A legion of cooks roamed the capital with makeshift grills carved out of French biscuit boxes on their heads.
These people dealt in perfect pork.
The chả, as it was known, came in tender meatballs and fatty slices of belly. The masters of the meal served it lightly charred, evenly cooked and moist with fat.
They could never be outdone at home, leading many vexed housewives to suspect these meat magicians slathered their products in dog fat.
No one knew for sure, Bang wrote.
But there was one thing everyone did know: the fish sauce these vagabond cooks served made the meal.
Bang warned his readers that the sauce (“not too salty and with just enough vinegar”) could become addictive.
Indeed, he wrote like a true junkie, particularly in describing the moment when a soft minced patty “melts into” a crunchy slice of pork belly in a single bowl of fish sauce - “bringing a harmonious rhythm to the palate.”
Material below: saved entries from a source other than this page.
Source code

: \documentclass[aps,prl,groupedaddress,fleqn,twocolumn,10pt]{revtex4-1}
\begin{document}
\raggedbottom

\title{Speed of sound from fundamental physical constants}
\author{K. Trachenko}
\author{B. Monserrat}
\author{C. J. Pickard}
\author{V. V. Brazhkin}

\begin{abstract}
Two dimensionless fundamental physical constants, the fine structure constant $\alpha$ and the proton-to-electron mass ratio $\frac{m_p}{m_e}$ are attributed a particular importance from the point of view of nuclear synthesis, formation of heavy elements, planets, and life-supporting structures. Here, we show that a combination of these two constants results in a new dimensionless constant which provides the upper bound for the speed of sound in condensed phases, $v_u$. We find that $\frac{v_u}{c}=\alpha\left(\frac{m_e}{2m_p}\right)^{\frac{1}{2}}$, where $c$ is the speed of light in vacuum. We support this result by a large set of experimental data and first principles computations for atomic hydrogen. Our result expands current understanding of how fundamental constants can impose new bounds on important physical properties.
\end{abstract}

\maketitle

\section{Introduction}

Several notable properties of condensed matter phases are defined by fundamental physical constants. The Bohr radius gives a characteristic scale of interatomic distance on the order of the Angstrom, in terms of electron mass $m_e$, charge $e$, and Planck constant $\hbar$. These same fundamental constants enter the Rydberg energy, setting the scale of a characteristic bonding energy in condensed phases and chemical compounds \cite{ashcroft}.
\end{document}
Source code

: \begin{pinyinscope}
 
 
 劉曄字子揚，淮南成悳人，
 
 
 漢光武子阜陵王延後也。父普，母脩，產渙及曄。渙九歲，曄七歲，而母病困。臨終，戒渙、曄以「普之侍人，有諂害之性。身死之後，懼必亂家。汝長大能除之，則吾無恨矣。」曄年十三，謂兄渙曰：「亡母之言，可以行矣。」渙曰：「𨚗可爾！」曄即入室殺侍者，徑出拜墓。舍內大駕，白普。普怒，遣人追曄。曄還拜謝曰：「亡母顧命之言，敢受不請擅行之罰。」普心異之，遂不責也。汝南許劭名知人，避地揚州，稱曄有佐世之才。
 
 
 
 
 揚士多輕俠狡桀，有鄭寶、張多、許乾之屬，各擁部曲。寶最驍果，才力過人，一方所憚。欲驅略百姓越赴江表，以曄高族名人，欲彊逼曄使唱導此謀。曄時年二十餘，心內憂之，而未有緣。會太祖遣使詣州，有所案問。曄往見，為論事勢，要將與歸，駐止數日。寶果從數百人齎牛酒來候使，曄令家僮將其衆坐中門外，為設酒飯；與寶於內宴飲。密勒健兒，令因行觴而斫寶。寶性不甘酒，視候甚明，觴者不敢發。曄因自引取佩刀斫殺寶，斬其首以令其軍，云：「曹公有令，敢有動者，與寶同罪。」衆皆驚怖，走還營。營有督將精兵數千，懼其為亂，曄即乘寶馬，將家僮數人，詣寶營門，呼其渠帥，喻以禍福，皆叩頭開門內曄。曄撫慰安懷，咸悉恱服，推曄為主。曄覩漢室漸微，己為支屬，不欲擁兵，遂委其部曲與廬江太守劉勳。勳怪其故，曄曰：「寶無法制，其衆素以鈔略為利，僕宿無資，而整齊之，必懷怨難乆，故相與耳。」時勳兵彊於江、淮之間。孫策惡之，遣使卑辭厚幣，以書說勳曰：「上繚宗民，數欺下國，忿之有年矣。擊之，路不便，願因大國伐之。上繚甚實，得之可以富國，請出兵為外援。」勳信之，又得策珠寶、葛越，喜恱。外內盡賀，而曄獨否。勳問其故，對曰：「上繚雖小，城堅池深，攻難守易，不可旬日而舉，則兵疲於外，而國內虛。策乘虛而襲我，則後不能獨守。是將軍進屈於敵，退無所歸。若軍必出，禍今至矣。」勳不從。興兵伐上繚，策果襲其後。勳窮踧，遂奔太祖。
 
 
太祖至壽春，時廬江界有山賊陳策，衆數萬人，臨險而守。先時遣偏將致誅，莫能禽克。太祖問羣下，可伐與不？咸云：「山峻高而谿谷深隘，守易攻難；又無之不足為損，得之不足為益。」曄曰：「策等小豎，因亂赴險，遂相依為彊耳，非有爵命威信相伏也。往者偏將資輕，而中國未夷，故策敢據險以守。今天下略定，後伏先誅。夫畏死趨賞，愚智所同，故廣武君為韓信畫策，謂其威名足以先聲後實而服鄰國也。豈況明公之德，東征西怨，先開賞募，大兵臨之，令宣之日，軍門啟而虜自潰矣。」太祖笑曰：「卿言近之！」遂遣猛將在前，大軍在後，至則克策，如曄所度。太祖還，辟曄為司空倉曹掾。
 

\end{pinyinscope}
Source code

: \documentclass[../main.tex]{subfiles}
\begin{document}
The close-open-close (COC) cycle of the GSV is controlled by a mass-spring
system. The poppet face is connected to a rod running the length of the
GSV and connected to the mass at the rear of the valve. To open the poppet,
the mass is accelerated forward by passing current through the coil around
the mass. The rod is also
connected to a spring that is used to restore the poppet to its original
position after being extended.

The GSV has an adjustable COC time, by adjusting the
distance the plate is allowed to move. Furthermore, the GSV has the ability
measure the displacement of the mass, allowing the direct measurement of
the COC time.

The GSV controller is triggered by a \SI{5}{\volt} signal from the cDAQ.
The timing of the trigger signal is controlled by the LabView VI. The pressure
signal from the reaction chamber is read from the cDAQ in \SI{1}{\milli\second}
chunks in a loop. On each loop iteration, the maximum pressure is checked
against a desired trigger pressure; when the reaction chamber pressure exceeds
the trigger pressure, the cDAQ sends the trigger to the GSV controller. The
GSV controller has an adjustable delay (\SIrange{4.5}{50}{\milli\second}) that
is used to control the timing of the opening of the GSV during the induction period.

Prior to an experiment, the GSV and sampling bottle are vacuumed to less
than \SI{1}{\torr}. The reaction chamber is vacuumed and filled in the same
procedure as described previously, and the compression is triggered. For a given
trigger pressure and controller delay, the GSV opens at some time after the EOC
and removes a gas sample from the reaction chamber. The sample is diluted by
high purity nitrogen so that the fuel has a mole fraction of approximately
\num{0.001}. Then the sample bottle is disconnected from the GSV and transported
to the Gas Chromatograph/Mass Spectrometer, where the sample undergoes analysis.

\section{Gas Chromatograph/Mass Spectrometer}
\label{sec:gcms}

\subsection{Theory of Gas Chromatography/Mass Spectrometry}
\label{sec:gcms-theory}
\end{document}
Overall, he seemed optimistic about the future of grilled pork and rice noodles. He reported that market stalls had started serving the meal to crowds of diners. The shier among them headed for what he guessed was the nation’s first bún chả restaurant—a small but already famous place on Gia Ngu.
It is hard to imagine what the writer would say if faced with the state of his beloved dish in modern Ho Chi Minh City.
Hot, cavernous bún chả joints churn out soggy pork pucks and tattered belly rinds all over town.
There is no crunch. There is no melt.
And the fish sauce too often resembles flat, salted 7Up.
Time has added chả giò (fried spring rolls) to the menus of these establishments.
After many disappointments, I finally found a place that brought Bang’s vision to life. I had passed Bún Chả Hà Nội in its tiny alleyway a million times and never noticed it.
Bún Chả Hà Nội (for meat)
173/18 Nguyen Thi Minh Khai Street, District 1
Hours: 7 a.m. to 11 a.m. and 4 p.m. to 8 p.m.
Tel: (08) 3 830 1196
Bún Chả Hà Nội (for rolls)
8 Ly Tu Trong Street, District 1
Hours: 7 a.m. to 2 p.m. and 4 p.m. to 8 p.m.
The workings of this small family restaurant are subtle, almost secret.
Every morning, Do Thi Dao presses immaculate pork balls and thick belly slices between bamboo sticks and ties them up with strips of dried banana leaf.
Dao and her daughter Lan usually sit quietly out in front of their home manning a neat grill station in their pajamas while the city’s finest cuts of pork marinate beneath a big white napkin.
Nothing is cooked until their customers arrive.
When the order is given Dao fans a small fire and begins working the skewers like foosball rods.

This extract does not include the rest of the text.